Unfortunately not everyone has the same appetite for savings as they do for food! People need to be ‘nudged’ towards making financial decisions – just like they sometimes have to be nudged towards making the right diet choices. People tend to avoid making financial decisions – for a variety of reasons including fear and inertia – and need to be ‘nudged’ towards making those decisions through being provided with the right products, services and means of enrolment.

However, not everyone will react positively to being ‘nudged’ – and different demographics will respond to different methods of nudging. The products on offer for savings will be one part of that process – offering the right mix of short, mid and long-term savings for that ‘financial diet’ is one consideration. Another is the way in which members are given information – for example, older members may respond better to printed information, whereas younger employees might be more influenced by social networks such as Facebook and by peer group behaviour.

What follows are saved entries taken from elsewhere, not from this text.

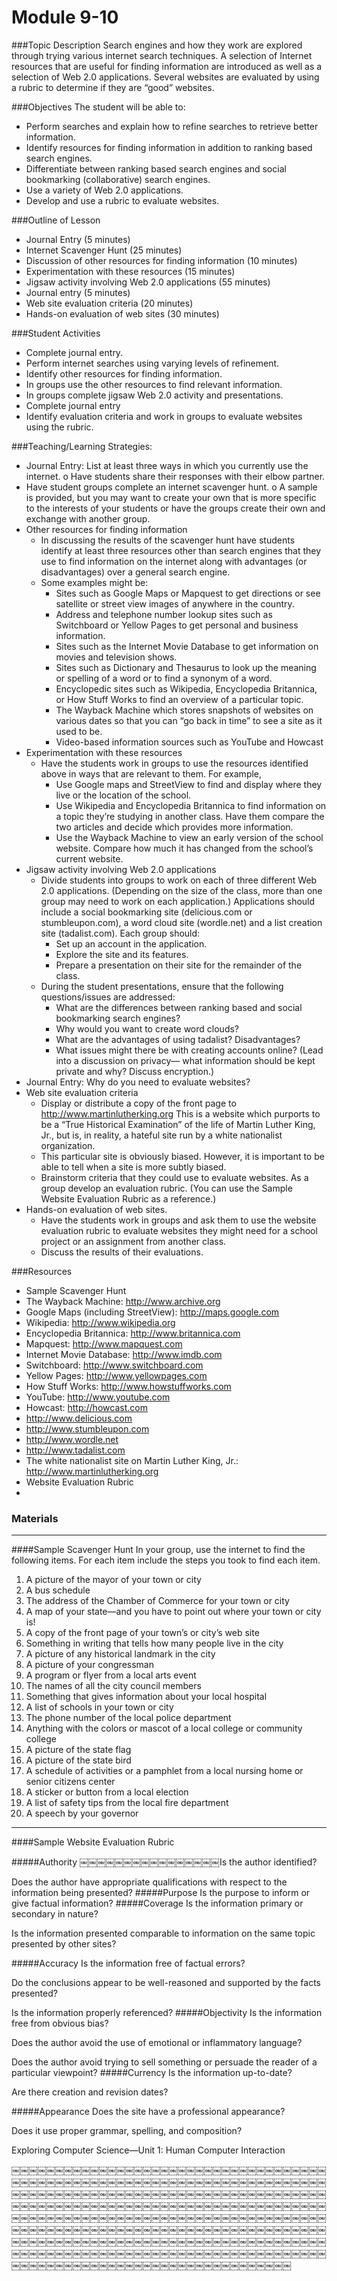 # Module 9-10

###Topic Description
Search engines and how they work are explored through trying various internet search techniques. A selection of Internet resources that are useful for finding information are introduced as well as a selection of Web 2.0 applications. Several websites are evaluated by using a rubric to determine if they are “good” websites.

###Objectives
The student will be able to:

- Perform searches and explain how to refine searches to retrieve better information.
- Identify resources for finding information in addition to ranking based search engines.
- Differentiate between ranking based search engines and social bookmarking (collaborative) search engines.
- Use a variety of Web 2.0 applications.
- Develop and use a rubric to evaluate websites.


###Outline of Lesson

- Journal Entry (5 minutes)
- Internet Scavenger Hunt (25 minutes)
- Discussion of other resources for finding information (10 minutes)
- Experimentation with these resources (15 minutes)
- Jigsaw activity involving Web 2.0 applications (55 minutes)
- Journal entry (5 minutes)
- Web site evaluation criteria (20 minutes)
- Hands-on evaluation of web sites (30 minutes)




###Student Activities
- Complete journal entry.
- Perform internet searches using varying levels of refinement.
- Identify other resources for finding information.
- In groups use the other resources to find relevant information.
- In groups complete jigsaw Web 2.0 activity and presentations.
- Complete journal entry
- Identify evaluation criteria and work in groups to evaluate websites using the rubric.

###Teaching/Learning Strategies:

- Journal Entry: List at least three ways in which you currently use the internet. o Have students share their responses with their elbow partner.
- Have student groups complete an internet scavenger hunt.
o A sample is provided, but you may want to create your own that is more specific to the interests of your
students or have the groups create their own and exchange with another group.
- Other resources for finding information
    - In discussing the results of the scavenger hunt have students identify at least three resources other than search engines that they use to find information on the internet along with advantages (or disadvantages) over a general search engine.
    - Some examples might be:
        - Sites such as Google Maps or Mapquest to get directions or see satellite or street view images of
anywhere in the country.
        - Address and telephone number lookup sites such as Switchboard or Yellow Pages to get
personal and business information.
        - Sites such as the Internet Movie Database to get information on movies and television shows.
        - Sites such as Dictionary and Thesaurus to look up the meaning or spelling of a word or to find a
synonym of a word.
        - Encyclopedic sites such as Wikipedia, Encyclopedia Britannica, or How Stuff Works to find an
overview of a particular topic.
        - The Wayback Machine which stores snapshots of websites on various dates so that you can “go
back in time” to see a site as it used to be.
        - Video-based information sources such as YouTube and Howcast
- Experimentation with these resources
    - Have the students work in groups to use the resources identified above in ways that are relevant to
them. For example,
        - Use Google maps and StreetView to find and display where they live or the location of the
school.
        - Use Wikipedia and Encyclopedia Britannica to find information on a topic they’re studying in
another class. Have them compare the two articles and decide which provides more
information.
        - Use the Wayback Machine to view an early version of the school website. Compare how much
it has changed from the school’s current website.
- Jigsaw activity involving Web 2.0 applications
    - Divide students into groups to work on each of three different Web 2.0 applications. (Depending on the size of the class, more than one group may need to work on each application.) Applications should include a social bookmarking site (delicious.com or stumbleupon.com), a word cloud site (wordle.net) and a list creation site (tadalist.com). Each group should:
        - Set up an account in the application.
        - Explore the site and its features.
        - Prepare a presentation on their site for the remainder of the class.
    - During the student presentations, ensure that the following questions/issues are addressed:
        - What are the differences between ranking based and social bookmarking search engines?
        - Why would you want to create word clouds?
        - What are the advantages of using tadalist? Disadvantages?
        - What issues might there be with creating accounts online? (Lead into a discussion on privacy—
what information should be kept private and why? Discuss encryption.)
- Journal Entry: Why do you need to evaluate websites?
- Web site evaluation criteria
    - Display or distribute a copy of the front page to http://www.martinlutherking.org This is a website
which purports to be a “True Historical Examination” of the life of Martin Luther King, Jr., but is, in
reality, a hateful site run by a white nationalist organization.
    - This particular site is obviously biased. However, it is important to be able to tell when a site is more
subtly biased.
    - Brainstorm criteria that they could use to evaluate websites. As a group develop an evaluation rubric.
(You can use the Sample Website Evaluation Rubric as a reference.)
- Hands-on evaluation of web sites.
    - Have the students work in groups and ask them to use the website evaluation rubric to evaluate websites they might need for a school project or an assignment from another class.
    - Discuss the results of their evaluations.

###Resources

- Sample Scavenger Hunt
- The Wayback Machine: http://www.archive.org
- Google Maps (including StreetView): http://maps.google.com
- Wikipedia: http://www.wikipedia.org
- Encyclopedia Britannica: http://www.britannica.com
- Mapquest: http://www.mapquest.com
- Internet Movie Database: http://www.imdb.com
- Switchboard: http://www.switchboard.com
- Yellow Pages: http://www.yellowpages.com
- How Stuff Works: http://www.howstuffworks.com
- YouTube: http://www.youtube.com
- Howcast: http://howcast.com
- http://www.delicious.com
- http://www.stumbleupon.com
- http://www.wordle.net
- http://www.tadalist.com
- The white nationalist site on Martin Luther King, Jr.:
http://www.martinlutherking.org
- Website Evaluation Rubric
-

### Materials
---
####Sample Scavenger Hunt
In your group, use the internet to find the following items. For each item include the steps you took to find each item.

1. A picture of the mayor of your town or city
1. A bus schedule
1. The address of the Chamber of Commerce for your town or city
1. A map of your state—and you have to point out where your town or city is!
1. A copy of the front page of your town’s or city’s web site
1. Something in writing that tells how many people live in the city
1. A picture of any historical landmark in the city
1. A picture of your congressman
1. A program or flyer from a local arts event
1. The names of all the city council members
1. Something that gives information about your local hospital
1. A list of schools in your town or city
1. The phone number of the local police department
1. Anything with the colors or mascot of a local college or community college
1. A picture of the state flag
1. A picture of the state bird
1. A schedule of activities or a pamphlet from a local nursing home or senior citizens center
1. A sticker or button from a local election
1. A list of safety tips from the local fire department
1. A speech by your governor

---
####Sample Website Evaluation Rubric

#####Authority
￼￼￼￼￼￼￼￼￼￼￼￼￼￼￼￼Is the author identified?

Does the author have appropriate qualifications with respect to the information being presented?
#####Purpose
Is the purpose to inform or give factual information?
#####Coverage
Is the information primary or secondary in nature?

Is the information presented comparable to information on the same topic presented by other sites?

#####Accuracy
Is the information free of factual errors?

Do the conclusions appear to be well-reasoned and supported by the facts presented?

Is the information properly referenced?
#####Objectivity
Is the information free from obvious bias?

Does the author avoid the use of emotional or inflammatory language?

Does the author avoid trying to sell something or persuade the reader of a particular viewpoint?
#####Currency
Is the information up-to-date?

Are there creation and revision dates?

#####Appearance
Does the site have a professional appearance?

Does it use proper grammar, spelling, and composition?

Exploring Computer Science—Unit 1: Human Computer Interaction

￼￼￼￼￼￼￼￼￼￼￼￼￼￼￼￼￼￼￼￼￼￼￼￼￼￼￼￼￼￼￼￼￼￼￼￼￼￼￼￼￼￼￼￼￼￼￼￼￼￼￼￼￼￼￼￼￼￼￼￼￼￼￼￼￼￼￼￼￼￼￼￼￼￼￼￼￼￼￼￼￼￼￼￼￼￼￼￼￼￼￼￼￼￼￼￼￼￼￼￼￼￼￼￼￼￼￼￼￼￼￼￼￼￼￼￼￼￼￼￼￼￼￼￼￼￼￼￼￼￼￼￼￼￼￼￼￼￼￼￼￼￼￼￼￼￼￼￼￼￼￼￼￼￼￼￼￼￼￼￼￼￼￼￼￼￼￼￼￼￼￼￼￼￼￼￼￼￼￼￼￼￼￼￼￼￼￼￼￼￼￼￼￼￼￼￼￼￼￼￼￼￼￼￼￼￼￼￼￼￼￼￼￼￼￼￼￼￼￼￼￼￼￼￼￼￼￼￼￼￼￼￼￼￼￼￼￼￼￼￼￼￼￼￼￼￼￼￼￼￼￼￼￼￼￼￼￼￼￼￼￼￼￼￼￼￼￼￼￼￼￼￼￼￼￼￼￼￼￼￼￼￼￼￼￼￼￼￼￼￼￼￼￼￼￼￼￼￼￼￼￼￼￼￼￼￼￼￼￼￼￼￼￼￼￼￼￼￼￼￼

How can this be applied in practice?

There are a number of ways that employers can help with ‘nudging’ their employees towards creating their own financial security. As we’ve seen, offering the right financial products, giving the right messages and delivering them over the right medium are all vital. Bringing those factors ogether in one easily accessible place is also significant.

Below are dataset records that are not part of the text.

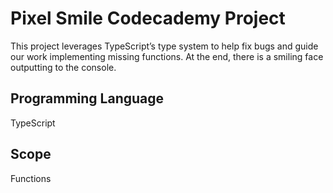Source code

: # Pixel Smile Codecademy Project

This project leverages TypeScript’s type system to help fix bugs and guide our work implementing missing functions. At the end, there is a smiling face outputting to the console.

## Programming Language

TypeScript

## Scope

Functions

Technology has a big role to play in that process. Benefit portals that provide a single centre where an employee can not only see their benefits so far, but also think about their retirement requirements – and even their next career steps – are one option. To date, much of the work that has been done on benefits portals has been in the US – and although there are similarities with the UK, there are also substantial differences.

Buck’s response in the UK is its Compass system, a rewards portal which breaks down employees’ needs from three different angles: ‘see, learn and do’:

See – provides an employee with an overview of all of their company benefits. This could include former DB pensions, the value of current DC pensions, any additional voluntary contributions (AVCs) and any other benefits provided by the company. This could include other savings tools such as ISAs, if they were on offer.

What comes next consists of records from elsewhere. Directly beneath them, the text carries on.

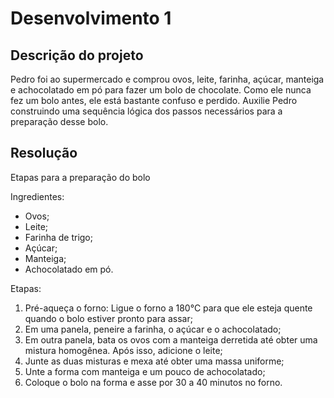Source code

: # Desenvolvimento 1
## Descrição do projeto
Pedro foi ao supermercado e comprou ovos, leite, farinha, açúcar, manteiga e achocolatado em pó para fazer um bolo de chocolate. Como ele nunca fez um bolo antes, ele está bastante confuso e perdido. Auxilie Pedro construindo uma sequência lógica dos passos necessários para a preparação desse bolo.

## Resolução
Etapas para a preparação do bolo

Ingredientes: 
- Ovos;
- Leite;
- Farinha de trigo;
- Açúcar;
- Manteiga;
- Achocolatado em pó.

Etapas:
1. Pré-aqueça o forno: Ligue o forno a 180°C para que ele esteja quente quando o bolo estiver pronto para assar;
2. Em uma panela, peneire a farinha, o açúcar e o achocolatado;
3. Em outra panela, bata os ovos com a manteiga derretida até obter uma mistura homogênea. Após isso, adicione o leite;
4. Junte as duas misturas e mexa até obter uma massa uniforme;
5. Unte a forma com manteiga e um pouco de achocolatado;
6. Coloque o bolo na forma e asse por 30 a 40 minutos no forno.


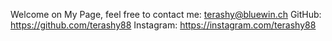 Welcome on My Page, feel free to contact me: terashy@bluewin.ch
GitHub:	   https://github.com/terashy88
Instagram: https://instagram.com/terashy88

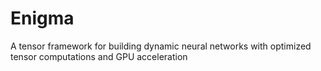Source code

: # Enigma
A tensor framework for building dynamic neural networks with optimized tensor computations and GPU acceleration
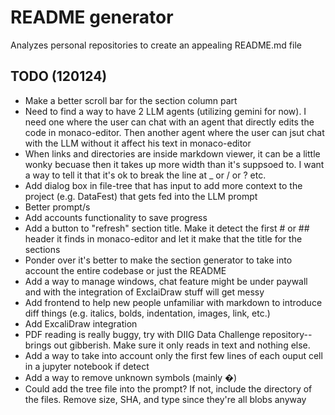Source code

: # README generator
 Analyzes personal repositories to create an appealing README.md file

## TODO (120124)
- Make a better scroll bar for the section column part
- Need to find a way to have 2 LLM agents (utilizing gemini for now). I need one where the user can chat with an agent that directly edits the code in monaco-editor. Then another agent where the user can jsut chat with the LLM without it affect his text in monaco-editor
- When links and directories are inside markdown viewer, it can be a little wonky becuase then it takes up more width than it's suppsoed to. I want a way to tell it that it's ok to break the line at _ or / or ? etc.
- Add dialog box in file-tree that has input to add more context to the project (e.g. DataFest) that gets fed into the LLM prompt
- Better prompt/s
- Add accounts functionality to save progress
- Add a button to "refresh" section title. Make it detect the first # or ## header it finds in monaco-editor and let it make that the title for the sections
- Ponder over it's better to make the section generator to take into account the entire codebase or just the README
- Add a way to manage windows, chat feature might be under paywall and with the integration of ExclaiDraw stuff will get messy
- Add frontend to help new people unfamiliar with markdown to introduce diff things (e.g. italics, bolds, indentation, images, link, etc.)
- Add ExcaliDraw integration
- PDF reading is really buggy, try with DIIG Data Challenge repository--brings out gibberish. Make sure it only reads in text and nothing else.
- Add a way to take into account only the first few lines of each ouput cell in a jupyter notebook if detect
- Add a way to remove unknown symbols (mainly �)
- Could add the tree file into the prompt? If not, include the directory of the files. Remove size, SHA, and type since they're all blobs anyway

Learn – this section uses ‘stochastic modelling’ to provide best estimates on what employees can expect in their retirement, based on when they expect to retire, how much they are contributing to their savings, their appetite for risk and what their retirement needs will be. It can also give employees information about the next steps in their careers.

Do – this section provides features for members to take practical action – from updating their details, to opening an ISA or increasing their pension contributions. There is definitely an appetite now for this type of approach to benefits - from employers, trustees and scheme members. Technology and strategy can be used to meet that appetite – and feed it with the right financial diet.